Beyond the Pale Motel
by Francesca Lia Block
(St. Martin's Press)

If you're a YA junkie: Calling all fans of Veronica Roth, Suzanne Collins, John Green, and their ilk: Despite what Jonathan Franzen may say, there's no shame in loving books arbitrarily placed on the "Young Adult" shelf. Already on my YA summer reading list? Beyond the Pale Motel, the latest from YA fairy princess Francesca Lia Block. Motel was released in September, but you'll want to read it now, because it finds Block taking on addiction and crime in her signature, almost Lynchian LA. Full of sex, death, and magical ladies, it's best visited on a shimmery summer afternoon.

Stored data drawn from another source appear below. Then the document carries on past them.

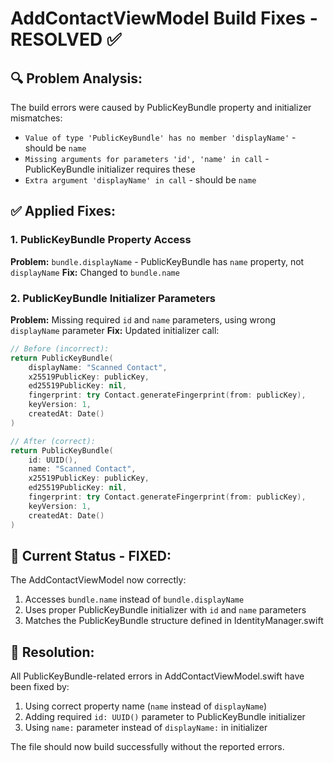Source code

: # AddContactViewModel Build Fixes - RESOLVED ✅

## 🔍 Problem Analysis:

The build errors were caused by PublicKeyBundle property and initializer mismatches:

- `Value of type 'PublicKeyBundle' has no member 'displayName'` - should be `name`
- `Missing arguments for parameters 'id', 'name' in call` - PublicKeyBundle initializer requires these
- `Extra argument 'displayName' in call` - should be `name`

## ✅ Applied Fixes:

### 1. PublicKeyBundle Property Access
**Problem:** `bundle.displayName` - PublicKeyBundle has `name` property, not `displayName`
**Fix:** Changed to `bundle.name`

### 2. PublicKeyBundle Initializer Parameters
**Problem:** Missing required `id` and `name` parameters, using wrong `displayName` parameter
**Fix:** Updated initializer call:

```swift
// Before (incorrect):
return PublicKeyBundle(
    displayName: "Scanned Contact",
    x25519PublicKey: publicKey,
    ed25519PublicKey: nil,
    fingerprint: try Contact.generateFingerprint(from: publicKey),
    keyVersion: 1,
    createdAt: Date()
)

// After (correct):
return PublicKeyBundle(
    id: UUID(),
    name: "Scanned Contact",
    x25519PublicKey: publicKey,
    ed25519PublicKey: nil,
    fingerprint: try Contact.generateFingerprint(from: publicKey),
    keyVersion: 1,
    createdAt: Date()
)
```

## 📝 Current Status - FIXED:

The AddContactViewModel now correctly:
1. Accesses `bundle.name` instead of `bundle.displayName`
2. Uses proper PublicKeyBundle initializer with `id` and `name` parameters
3. Matches the PublicKeyBundle structure defined in IdentityManager.swift

## 🎉 Resolution:

All PublicKeyBundle-related errors in AddContactViewModel.swift have been fixed by:
1. Using correct property name (`name` instead of `displayName`)
2. Adding required `id: UUID()` parameter to PublicKeyBundle initializer
3. Using `name:` parameter instead of `displayName:` in initializer

The file should now build successfully without the reported errors.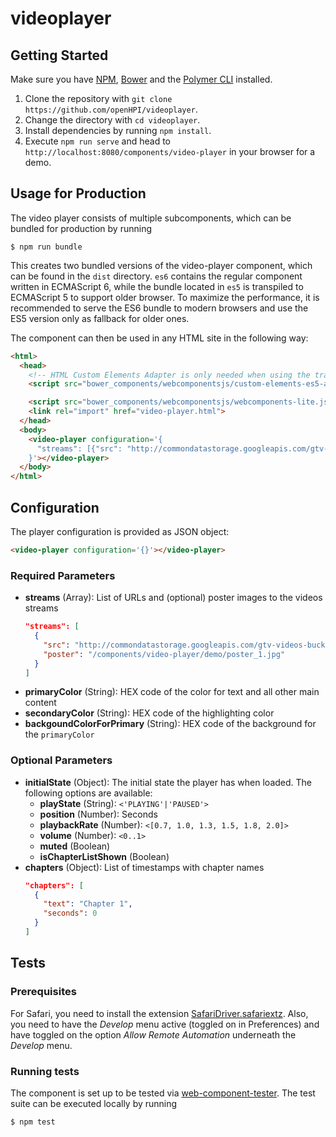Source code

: # videoplayer


## Getting Started

Make sure you have [NPM](https://www.npmjs.com/get-npm), [Bower](https://www.npmjs.com/package/bower) and the [Polymer CLI](https://www.npmjs.com/package/polymer-cli) installed.

1. Clone the repository with `git clone https://github.com/openHPI/videoplayer`.
2. Change the directory with `cd videoplayer`.
3. Install dependencies by running `npm install`.
4. Execute `npm run serve` and head to `http://localhost:8080/components/video-player` in your browser for a demo.

## Usage for Production
The video player consists of multiple subcomponents, which can be bundled for production by running
```
$ npm run bundle
```
This creates two bundled versions of the video-player component, which can be found in the `dist` directory. `es6` contains the regular component written in ECMAScript 6, while the bundle located in `es5` is transpiled to ECMAScript 5 to support older browser.
To maximize the performance, it is recommended to serve the ES6 bundle to modern browsers and use the ES5 version only as fallback for older ones.

The component can then be used in any HTML site in the following way:
```html
<html>
  <head>
    <!-- HTML Custom Elements Adapter is only needed when using the transpiled ES5 version of the component. -->
    <script src="bower_components/webcomponentsjs/custom-elements-es5-adapter.js"></script>

    <script src="bower_components/webcomponentsjs/webcomponents-lite.js"></script>
    <link rel="import" href="video-player.html">
  </head>
  <body>
    <video-player configuration='{
      "streams": [{"src": "http://commondatastorage.googleapis.com/gtv-videos-bucket/sample/BigBuckBunny.mp4"}]
    }'></video-player>
  </body>
</html>
```

## Configuration

The player configuration is provided as JSON object: 
```html
<video-player configuration='{}'></video-player>
```

### Required Parameters
* **streams** (Array): List of URLs and (optional) poster images to the videos streams
    ```JSON
    "streams": [
      {
        "src": "http://commondatastorage.googleapis.com/gtv-videos-bucket/sample/BigBuckBunny.mp4",
        "poster": "/components/video-player/demo/poster_1.jpg"
      }
    ]
    ```
* **primaryColor** (String): HEX code of the color for text and all other main content
* **secondaryColor** (String): HEX code of the highlighting color
* **backgoundColorForPrimary** (String): HEX code of the background for the `primaryColor`

### Optional Parameters
* **initialState** (Object): The initial state the player has when loaded. The following options are available:
    * **playState** (String): `<'PLAYING'|'PAUSED'>`
    * **position** (Number): Seconds
    * **playbackRate** (Number): `<[0.7, 1.0, 1.3, 1.5, 1.8, 2.0]>`
    * **volume** (Number): `<0..1>`
    * **muted** (Boolean)
    * **isChapterListShown** (Boolean)
* **chapters** (Object): List of timestamps with chapter names
    ```JSON
    "chapters": [
      {
        "text": "Chapter 1",
        "seconds": 0
      }
    ]
    ```

## Tests

### Prerequisites

For Safari, you need to install the extension [SafariDriver.safariextz](http://selenium-release.storage.googleapis.com/2.48/SafariDriver.safariextz). Also, you need to have the _Develop_ menu active (toggled on in Preferences) and have toggled on the option _Allow Remote Automation_ underneath the _Develop_ menu.

### Running tests

The component is set up to be tested via [web-component-tester](https://github.com/Polymer/web-component-tester). The test suite can be executed locally by running
```
$ npm test
```
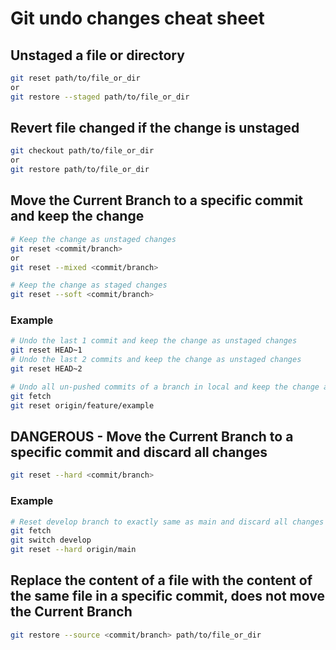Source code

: # Git undo changes cheat sheet

## Unstaged a file or directory

```bash
git reset path/to/file_or_dir
or
git restore --staged path/to/file_or_dir
```

## Revert file changed if the change is unstaged

```bash
git checkout path/to/file_or_dir
or
git restore path/to/file_or_dir
```

## Move the Current Branch to a specific commit and keep the change

```bash
# Keep the change as unstaged changes
git reset <commit/branch>
or
git reset --mixed <commit/branch>

# Keep the change as staged changes
git reset --soft <commit/branch>
```

### Example

```bash
# Undo the last 1 commit and keep the change as unstaged changes
git reset HEAD~1
# Undo the last 2 commits and keep the change as unstaged changes
git reset HEAD~2

# Undo all un-pushed commits of a branch in local and keep the change as unstaged changes
git fetch
git reset origin/feature/example
```

## DANGEROUS - Move the Current Branch to a specific commit and discard all changes

```bash
git reset --hard <commit/branch>
```

### Example
```bash
# Reset develop branch to exactly same as main and discard all changes 
git fetch
git switch develop
git reset --hard origin/main
```

## Replace the content of a file with the content of the same file in a specific commit, does not move the Current Branch

```bash
git restore --source <commit/branch> path/to/file_or_dir
```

The New and Improved Romie Futch
by Julia Elliott
(Tin House)

If you're in the market for a summer epic: How about the freewheeling tale of a South Carolinian taxidermist whose daily drunken internet routine is interrupted when pretentious humanities-based knowledge is downloaded into his brain as part of a research experiment? And also there's a Moby-Dick-like quest for a giant boar? Because that's what happens in the latest from award-winning fiction writer Julia Elliott (and local publisher Tin House), The New and Improved Romie Futch. If you're looking for a summer antihero, you can't do much better—or weirder—than Romie Futch.


Lucky Alan: and Other Stories
by Jonathan Lethem
(Doubleday)

If your other summer read is a comic book: Amid a surplus of literary Jonathans, Lethem may be the most interesting. Dude's written 20 books in 20 years, and eschews the lifeless Carver-lite literary realism that's so hot right now for clean prose that isn't cold, plus superheroes and sci-fi conceits. His latest short-story collection, Lucky Alan, promises to be Lethem in ideal beach-read form, with short, strange stories that mildly satirize everything from too-precious writers ("The King of Sentences") to panicky visits to SeaWorld ("Pending Vegan").


Visiting Hours: A Memoir of Friendship and Murder
by Amy Butcher
(Blue Rider Press)

If you have an obsession with true crime: Here's your literary equivalent of falling down a morbid Wikipedia hole—Amy Butcher's new book Visiting Hours: A Memoir of Friendship and Murder, which is about being best friends with a convicted murderer, and follows the years after Butcher's college buddy was found guilty of murdering his ex-girlfriend. Visiting Hours is a strange, occasionally frustrating look into what it's like to know a violent criminal, and unlike an endless glut of horrifying online factoids, you can read it outside.